Sufi Basant started as Ameer Khusro wanted to pull Nizamuddin Aulia out of grief

Story by  ATV | Posted by  Aasha Khosa | Date 14-02-2024
A yellow chaddar being taken for offering it at the Hazrat Nizamuddin Aulia's shrine
A yellow chaddar being taken for offering it at the Hazrat Nizamuddin Aulia's shrine


Ghulam Rasool Dehlvi 

Basant is a fascinating festival for the celebration of the onset of spring in India. Growing up in Delhi, Basant has always had a special appeal for me. While for our Hindu brethren, it is dedicated to Goddess Saraswati, a deity of wisdom, knowledge music, art, and aesthetics, and is also called Vasant Panchami, many Muslims also celebrate it as "Sufi Basant".

For Hindus, Saraswati is a feminine divinity seated on a white lotus. She is draped in dazzling white and wears white flowers and pearls as she sits holding Veena, a string Hindustani musical instrument like Sitar which is used by Sufis. Veena is said to be behind the formation of words, the invention of the Sanskrit language, and the composition of hymns to be chanted on the banks of the mythical river Saraswati as part of the Puja regimen on the day.
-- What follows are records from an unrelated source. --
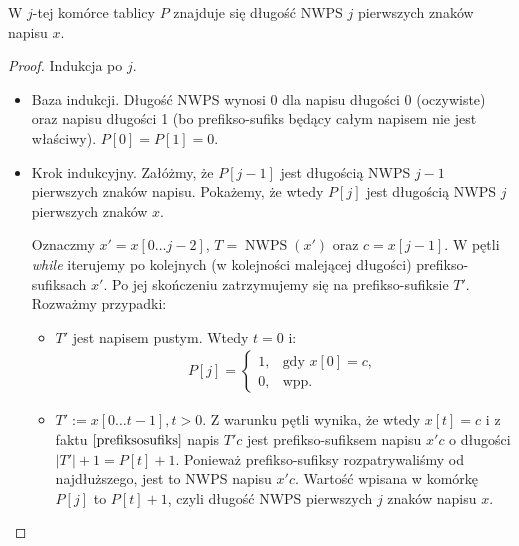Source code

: \begin{theorem}
	W $j$-tej komórce tablicy $P$ znajduje się długość NWPS $j$ pierwszych znaków napisu $x$.
	\begin{proof}
		Indukcja po $j$.
		\begin{itemize}
			\item Baza indukcji. Długość NWPS wynosi 0 dla napisu długości 0 (oczywiste) oraz napisu długości 1 (bo prefikso-sufiks będący całym napisem nie jest właściwy). $P[0]=P[1]=0$.
			\item Krok indukcyjny. Załóżmy, że $P[j-1]$ jest długością NWPS $j-1$ pierwszych znaków napisu. Pokażemy, że wtedy $P[j]$ jest długością NWPS $j$ pierwszych znaków $x$.
			
			Oznaczmy $x' = x[0\dots j-2]$, $T = \operatorname{NWPS}(x')$ oraz $c = x[j-1]$. W pętli \textit{while} iterujemy po kolejnych (w kolejności malejącej długości) prefikso-sufiksach $x'$. Po jej skończeniu zatrzymujemy się na prefikso-sufiksie $T'$. Rozważmy przypadki:
			\begin{itemize}
				\item $T'$ jest napisem pustym. Wtedy $t=0$ i:
				\begin{gather*}
					P[j] = 
					\begin{cases}
						1, & \text{gdy } x[0]=c, \\
						0, & \text{wpp}.
					\end{cases}
				\end{gather*}
				\item $T':=x[0 \dots t-1], t > 0$. Z warunku pętli wynika, że wtedy $x[t]=c$ i z faktu $\ref{prefiksosufiks}$ napis $T'c$ jest prefikso-sufiksem napisu $x'c$ o długości $|T'|+1=P[t]+1$. Ponieważ prefikso-sufiksy rozpatrywaliśmy od najdłuższego, jest to NWPS napisu $x'c$. Wartość wpisana w komórkę $P[j]$ to $P[t]+1$, czyli długość NWPS pierwszych $j$ znaków napisu $x$. \qedhere
			\end{itemize}		 
		\end{itemize}
	\end{proof}
\end{theorem}

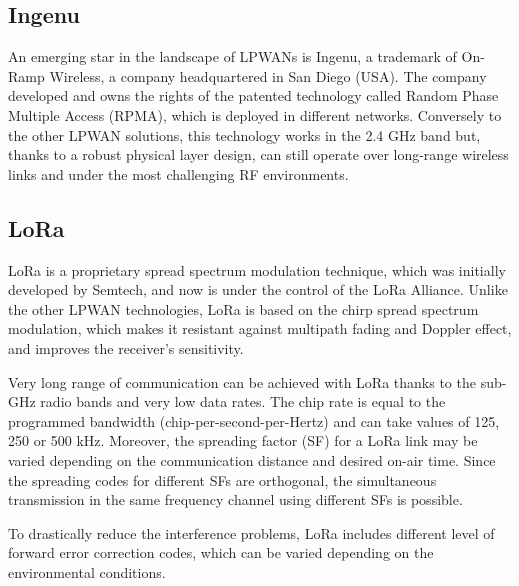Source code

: \subsection{Ingenu}

An emerging star in the landscape of LPWANs is Ingenu, a trademark of On-Ramp Wireless, a company headquartered in San Diego (USA). The company developed and owns the rights of the patented technology called Random Phase Multiple Access (RPMA), which is deployed in different networks. Conversely to the other LPWAN solutions, this technology works in the 2.4 GHz band but, thanks to a robust physical layer design, can still operate over long-range wireless links and under the most challenging RF environments.\cite{centenaro}



\subsection{LoRa}

LoRa is a proprietary spread spectrum modulation technique, which was initially developed by Semtech, and now is under the control of the LoRa Alliance. Unlike the other LPWAN technologies, LoRa is based on the chirp spread spectrum modulation, which makes it resistant against multipath fading and Doppler effect, and improves the receiver’s sensitivity. 

Very long range of communication can be achieved with LoRa thanks to the sub-GHz radio bands and very low data rates. The chip rate is equal to the programmed bandwidth (chip-per-second-per-Hertz) and can take values of 125, 250 or 500 kHz. Moreover, the spreading factor (SF) for a LoRa link may be varied depending on the communication distance and desired on-air time. Since the spreading codes for different SFs are orthogonal, the simultaneous transmission in the same frequency channel using different SFs is possible. \cite{lpwancoverage}

To drastically reduce the interference problems, LoRa includes different level of forward error correction codes, which can be varied depending on the environmental conditions.




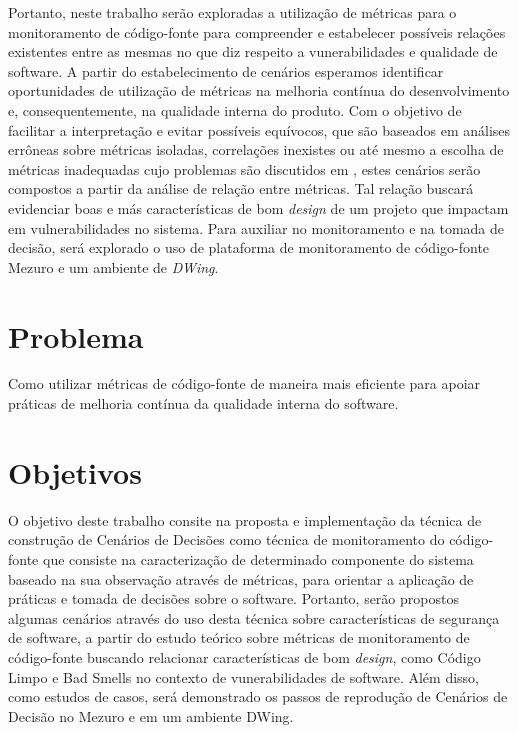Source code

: %

Portanto, neste trabalho serão exploradas a utilização de métricas para o monitoramento de código-fonte para compreender e estabelecer possíveis relações existentes entre as mesmas no que diz respeito a vunerabilidades e qualidade de software. A partir do estabelecimento de cenários esperamos identificar oportunidades de utilização de métricas na melhoria contínua do desenvolvimento e, consequentemente, na qualidade interna do produto. Com o objetivo de facilitar a interpretação e evitar possíveis equívocos, que são baseados em análises errôneas sobre métricas isoladas, correlações inexistes ou até mesmo a escolha de métricas inadequadas cujo problemas são discutidos em \cite{chidamber1994}, estes cenários serão compostos a partir da análise de relação entre métricas. Tal relação buscará evidenciar boas e más características de bom \emph{design} de um projeto que impactam em vulnerabilidades no sistema.
%
Para auxiliar no monitoramento e na tomada de decisão, será explorado o uso de plataforma de monitoramento de código-fonte Mezuro e um ambiente de \emph{DWing}.



\section{Problema}

%
Como utilizar métricas de código-fonte de maneira mais eficiente para apoiar práticas de melhoria contínua da qualidade interna do software.

\section{Objetivos}

O objetivo deste trabalho consite na proposta e implementação da técnica de construção de Cenários de Decisões como técnica de monitoramento do código-fonte que consiste na caracterização de determinado componente do sistema baseado na sua observação através de métricas, para orientar a aplicação de práticas e tomada de decisões sobre o software. Portanto, serão propostos algumas cenários através do uso desta técnica sobre características de segurança de software, a partir do estudo teórico sobre métricas de monitoramento de código-fonte buscando relacionar características de bom \emph{design}, como Código Limpo e Bad Smells no contexto de vunerabilidades de software. Além disso, como estudos de casos, será demonstrado os passos de reprodução de Cenários de Decisão no Mezuro e em um ambiente DWing.

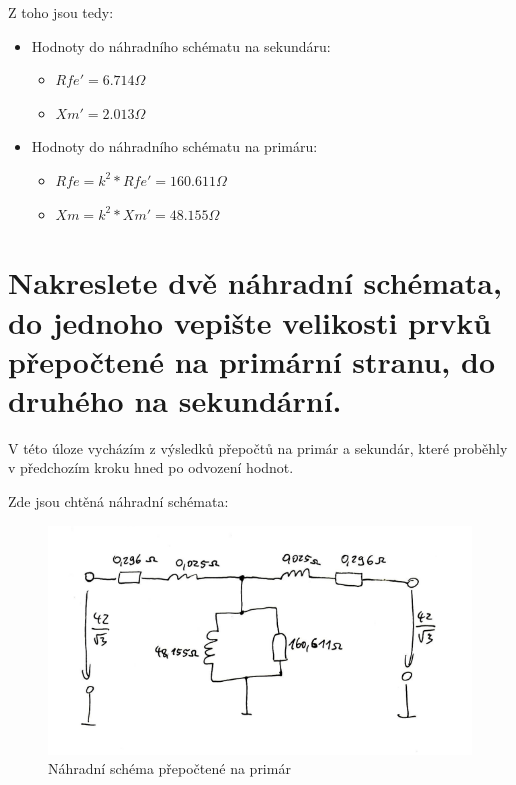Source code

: \documentclass{protokol}
\begin{document}
Z toho jsou tedy:
\begin{itemize}
    \item Hodnoty do náhradního schématu na sekundáru:
    \begin{itemize}
        \item $Rfe' = 6.714 \Omega$
        \item $Xm' = 2.013 \Omega$
    \end{itemize}
    \item Hodnoty do náhradního schématu na primáru:
    \begin{itemize}
        \item $Rfe = k^2*Rfe' = 160.611 \Omega$
        \item $Xm = k^2*Xm' = 48.155 \Omega$
    \end{itemize}
\end{itemize}

\section{Nakreslete dvě náhradní schémata, do jednoho vepište velikosti prvků přepočtené
na primární stranu, do druhého na sekundární.}
V této úloze vycházím z výsledků přepočtů na primár a sekundár, které proběhly v předchozím kroku hned po odvození hodnot.

Zde jsou chtěná náhradní schémata:

\begin{figure}[H]
    \centering
    \includegraphics[width=1\linewidth]{PrepoctenoNaPrimar.png}
    \caption{Náhradní schéma přepočtené na primár}
    \label{fig:NahradniSchemaPrimar}
\end{figure}
\end{document}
In Sikhism too, Basant Panchami has a spiritual dimension. "Basant Raga" constitutes an important composition (raag) in the Guru Granth Sahib which is sung with great reverence. Guru Arjan Dev urged his followers to submit to the Sache Padshah (King of the Universe) to achieve liberation and the ultimate union with the Divine. This essential message of the Basant Panchami has greatly been appreciated by the Indian Muslim Mystics especially Hazrat Nizamuddin Aulia popularly known as Mahbub-e-ilahi (Beloved of the Divine)  and one of his closest disciples Hazrat Ameer Khusro called the "Parrot of India" (Tooti-e-Hind). 

Flowers being readied for the Sufi Basant festival

There is an interesting anecdote related to the celebration of Sufi Basant at Dargah Hazrat Nizamuddin Auliya.

Once after the death of his nephew, Hazrat Nizamuddin was distraught with grief. As he was childless, he had taken his sister’s son as his own and adopted him. He asked his disciples to stop all activities at the Dargah. One of them Ameer Khusro could not see the sorrow of his beloved Murshid (spiritual master). He devised a plan to help Hazrat Nizamuddin Auliya get out of this state of mind. 

Khusro dressed in yellow attire similar to the Hindu women carrying yellow mustard blossoms and celebrating Basant Panchami.

At this, Hazrat Nizamuddin Aulia, who loved the yellow colour, began to smile and felt elated. Thus started the tradition of Sufi Basant and it has become an integral part of his Khanqah's annual calendar. To commemorate the occasion, Khusro wrote beautiful poems in Brij Bhasha. One of them as translated in English goes like this:

Devotees offering yellow flowers at the shrine

Yellow mustard blossoms have covered entire fields.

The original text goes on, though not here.